In Keitz’ lab, burners create and maintain a sterile field. The burner heat generates an updraft, directing airflow upward and preventing contaminants, such as dust or airborne particles, from settling into open cultures close to the flame. This ensures a controlled environment, reducing the risk of contamination.
The Bunsen burner, invented in 1852 by chemist Robert Bunsen and his lab assistant Peter Desaga at the University of Heidelberg, Germany, improved the simplicity of existing laboratory burner lamps, addressed flame temperature and adaptation to coal-gas fuel. The Bunsen has remained relatively unchanged, though its use poses modern hazards.
In 2018, The University of Delaware reported three fires from the use of burners in the lab when the hose cracked and escaping gas caught fire, and when a flame caught vaporized alcohol. While they caused minimal damage, the threat was real.
With great power comes great responsibility ~ Spider-Man
Recognizing the need for live-flame monitoring, Gao designed a sensor specifically adapted for their lab using mechanical engineering principles. Gao’s innovative sensor system–which was modified through a series of 3D-printed prototypes–enhances lab safety by allowing researchers to electronically monitor burner activity, especially handy when outside of the lab. No more at-home panic that the burner is still burning.
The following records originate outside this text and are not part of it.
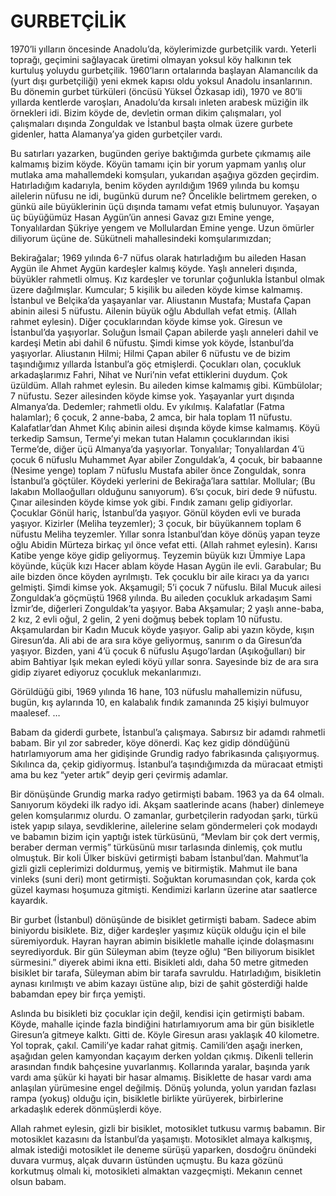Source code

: # GURBETÇİLİK

1970’li yılların öncesinde Anadolu’da, köylerimizde gurbetçilik vardı. Yeterli toprağı, geçimini sağlayacak üretimi olmayan yoksul köy halkının tek kurtuluş yoluydu gurbetçilik. 1960’ların ortalarında başlayan Alamancılık da (yurt dışı gurbetçiliği) yeni ekmek kapısı oldu yoksul Anadolu insanlarının. Bu dönemin gurbet türküleri (öncüsü Yüksel Özkasap idi), 1970 ve 80’li yıllarda kentlerde varoşları, Anadolu’da kırsalı inleten arabesk müziğin ilk örnekleri idi. Bizim köyde de, devletin orman dikim çalışmaları, yol çalışmaları dışında Zonguldak ve İstanbul başta olmak üzere gurbete gidenler, hatta Alamanya’ya giden gurbetçiler vardı.

Bu satırları yazarken, bugünden geriye baktığımda gurbete çıkmamış aile kalmamış bizim köyde. Köyün tamamı için bir yorum yapmam yanlış olur mutlaka ama mahallemdeki komşuları, yukarıdan aşağıya gözden geçirdim. Hatırladığım kadarıyla, benim köyden ayrıldığım 1969 yılında bu komşu ailelerin nüfusu ne idi, bugünkü durum ne? Öncelikle belirtmem gereken, o günkü aile büyüklerinin üçü dışında tamamı vefat etmiş bulunuyor. Yaşayan üç büyüğümüz Hasan Aygün’ün annesi Gavaz gızı Emine yenge, Tonyalılardan Şükriye yengem ve Mollulardan Emine yenge. Uzun ömürler diliyorum üçüne de. Sükütneli mahallesindeki komşularımızdan;

Bekirağalar; 1969 yılında 6-7 nüfus olarak hatırladığım bu aileden Hasan Aygün ile Ahmet Aygün kardeşler kalmış köyde. Yaşlı anneleri dışında, büyükler rahmetli olmuş. Kız kardeşler ve torunlar çoğunlukla İstanbul olmak üzere dağılmışlar.
Kumcular; 5 kişilik bu aileden köyde kimse kalmamış. İstanbul ve Belçika’da yaşayanlar var.
Aliustanın Mustafa; Mustafa Çapan abinin ailesi 5 nüfustu. Ailenin büyük oğlu Abdullah vefat etmiş. (Allah rahmet eylesin). Diğer çocuklarından köyde kimse yok. Giresun ve İstanbul’da yaşıyorlar.
Soluğun İsmail Çapan abilerde yaşlı anneleri dahil ve kardeşi Metin abi dahil 6 nüfustu. Şimdi kimse yok köyde, İstanbul’da yaşıyorlar.
Aliustanın Hilmi; Hilmi Çapan abiler 6 nüfustu ve de bizim taşındığımız yıllarda İstanbul’a göç etmişlerdi. Çocukları olan, çocukluk arkadaşlarımız Fahri, Nihat ve Nuri’nin vefat ettiklerini duydum. Çok üzüldüm. Allah rahmet eylesin. Bu aileden kimse kalmamış gibi.
Kümbülolar; 7 nüfustu. Sezer ailesinden köyde kimse yok. Yaşayanlar yurt dışında Almanya’da.
Dedemler; rahmetli oldu. Ev yıkılmış.
Kalafatlar (Fatma halamlar); 6 çocuk, 2 anne-baba, 2 amca, bir hala toplam 11 nüfustu. Kalafatlar’dan Ahmet Kılıç abinin ailesi dışında köyde kimse kalmamış. Köyü terkedip Samsun, Terme’yi mekan tutan Halamın çocuklarından ikisi Terme’de, diğer üçü Almanya’da yaşıyorlar.
Tonyalılar; Tonyalılardan 4’ü çocuk 6 nüfuslu Muhammet Ayar abiler Zonguldak’a, 4 çocuk, bir babaanne (Nesime yenge) toplam 7 nüfuslu Mustafa abiler önce Zonguldak, sonra İstanbul’a göçtüler. Köydeki yerlerini de Bekirağa’lara sattılar.
Mollular; (Bu lakabın Mollaoğulları olduğunu sanıyorum). 6’sı çocuk, biri dede 9 nüfustu. Çınar ailesinden köyde kimse yok gibi. Fındık zamanı gelip gidiyorlar. Çocuklar Gönül hariç, İstanbul’da yaşıyor. Gönül köyden evli ve burada yaşıyor.
Kizirler (Meliha teyzemler); 3 çocuk, bir büyükannem toplam 6 nüfustu Meliha teyzemler. Yıllar sonra İstanbul’dan köye dönüş yapan teyze oğlu Abidin Mürteza birkaç yıl önce vefat etti. (Allah rahmet eylesin). Karısı Katibe yenge köye gidip geliyormuş. Teyzemin büyük kızı Ümmiye Lapa köyünde, küçük kızı Hacer ablam köyde Hasan Aygün ile evli.
Garabular; Bu aile bizden önce köyden ayrılmıştı. Tek çocuklu bir aile kiracı ya da yarıcı gelmişti. Şimdi kimse yok.
Akşamugil; 5’i çocuk 7 nüfuslu. Bilal Mucuk ailesi Zonguldak’a göçmüştü 1968 yılında. Bu aileden çocukluk arkadaşım Sami İzmir’de, diğerleri Zonguldak’ta yaşıyor.
Baba Akşamular; 2 yaşlı anne-baba, 2 kız, 2 evli oğul, 2 gelin, 2 yeni doğmuş bebek toplam 10 nüfustu. Akşamulardan bir Kadın Mucuk köyde yaşıyor. Galip abi yazın köyde, kışın Giresun’da. Ali abi de ara sıra köye geliyormuş, sanırım o da Giresun’da yaşıyor.
Bizden, yani 4’ü çocuk 6 nüfuslu Aşugo’lardan (Aşıkoğulları) bir abim Bahtiyar Işık mekan eyledi köyü yıllar sonra. Sayesinde biz de ara sıra gidip ziyaret ediyoruz çocukluk mekanlarımızı.

Görüldüğü gibi, 1969 yılında 16 hane, 103 nüfuslu mahallemizin nüfusu, bugün, kış aylarında 10, en kalabalık fındık zamanında 25 kişiyi bulmuyor maalesef.
…

Babam da giderdi gurbete, İstanbul’a çalışmaya. Sabırsız bir adamdı rahmetli babam. Bir yıl zor sabreder, köye dönerdi. Kaç kez gidip döndüğünü hatırlamıyorum ama her gidişinde Grundig radyo fabrikasında çalışıyormuş. Sıkılınca da, çekip gidiyormuş. İstanbul’a taşındığımızda da müracaat etmişti ama bu kez “yeter artık” deyip geri çevirmiş adamlar.

Bir dönüşünde Grundig marka radyo getirmişti babam. 1963 ya da 64 olmalı. Sanıyorum köydeki ilk radyo idi. Akşam saatlerinde acans (haber) dinlemeye gelen komşularımız olurdu. O zamanlar, gurbetçilerin radyodan şarkı, türkü istek yapıp sılaya, sevdiklerine, ailelerine selam göndermeleri çok modaydı ve babamın bizim için yaptığı istek türküsünü, “Mevlam bir çok dert vermiş, beraber derman vermiş” türküsünü mısır tarlasında dinlemiş, çok mutlu olmuştuk. Bir koli Ülker bisküvi getirmişti babam İstanbul’dan. Mahmut’la gizli gizli ceplerimizi doldurmuş, yemiş ve bitirmiştik. Mahmut ile bana vinleks (suni deri) mont getirmişti. Soğuktan korumasından çok, karda çok güzel kayması hoşumuza gitmişti. Kendimizi karların üzerine atar saatlerce kayardık.

Bir gurbet (İstanbul) dönüşünde de bisiklet getirmişti babam. Sadece abim biniyordu bisiklete. Biz, diğer kardeşler yaşımız küçük olduğu için el bile süremiyorduk. Hayran hayran abimin bisikletle mahalle içinde dolaşmasını seyrediyorduk. Bir gün Süleyman abim (teyze oğlu) “Ben biliyorum bisiklet sürmesini.” diyerek abimi ikna etti. Bisikleti aldı, daha 50 metre gitmeden bisiklet bir tarafa, Süleyman abim bir tarafa savruldu. Hatırladığım, bisikletin aynası kırılmıştı ve abim kazayı üstüne alıp, bizi de şahit gösterdiği halde babamdan epey bir fırça yemişti.

Aslında bu bisikleti biz çocuklar için değil, kendisi için getirmişti babam. Köyde, mahalle içinde fazla bindiğini hatırlamıyorum ama bir gün bisikletle Giresun’a gitmeye kalktı. Gitti de. Köyle Giresun arası yaklaşık 40 kilometre. Yol toprak, çakıl. Camili’ye kadar rahat gitmiş. Camili’den aşağı inerken, aşağıdan gelen kamyondan kaçayım derken yoldan çıkmış. Dikenli tellerin arasından fındık bahçesine yuvarlanmış. Kollarında yaralar, başında yarık vardı ama şükür ki hayati bir hasar almamış. Bisiklette de hasar vardı ama anlaşılan yürümesine engel değilmiş. Dönüş yolunda, yolun yarıdan fazlası rampa (yokuş) olduğu için, bisikletle birlikte yürüyerek, birbirlerine arkadaşlık ederek dönmüşlerdi köye.

Allah rahmet eylesin, gizli bir bisiklet, motosiklet tutkusu varmış babamın. Bir motosiklet kazasını da İstanbul’da yaşamıştı. Motosiklet almaya kalkışmış, almak istediği motosiklet ile deneme sürüşü yaparken, dosdoğru önündeki duvara vurmuş, alçak duvarın üstünden uçmuştu. Bu kaza gözünü korkutmuş olmalı ki, motosikleti almaktan vazgeçmişti. Mekanın cennet olsun babam.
Gao's first prototype featured a gas and motion sensor, housed in a 3D-printed body. However, the initial gas sensor could only detect methane when it was brought very close to the device. “Due to strong air circulation in our lab, the sensor struggled to capture methane emissions from the burner,” Gao confided. The portion connected to the burner initially applied an ultraviolet sensor, but due to its weak detective ability, he switched to a valve sensor. Through trial and error, the current product of Gao’s sensor involves a valve sensor, timer and a notification system.
Not All Heroes Wear Capes
By detecting methane leaks or incomplete combustion, Gao’s sensor could help prevent fire hazards, provide visual and audio alarms and reduce the risk of explosions on a larger scale. Real-time monitoring ensures any abnormal emissions are immediately detected, allowing for quick corrective action. And, by regulating gas usage and ensuring burners are turned off when not in use his sensor could improve energy efficiency by minimizing waste and lowering overall lab costs. Furthermore, the sensor contributes to better air quality by preventing unnecessary gas accumulation, creating a safer and healthier working environment for researchers and students.
On National Superhero Day, Gao’s continued mission to improve his lab’s efficiency emphasizes that of the most impactful superheroes, some are not in capes but in lab coats working quietly behind the scenes.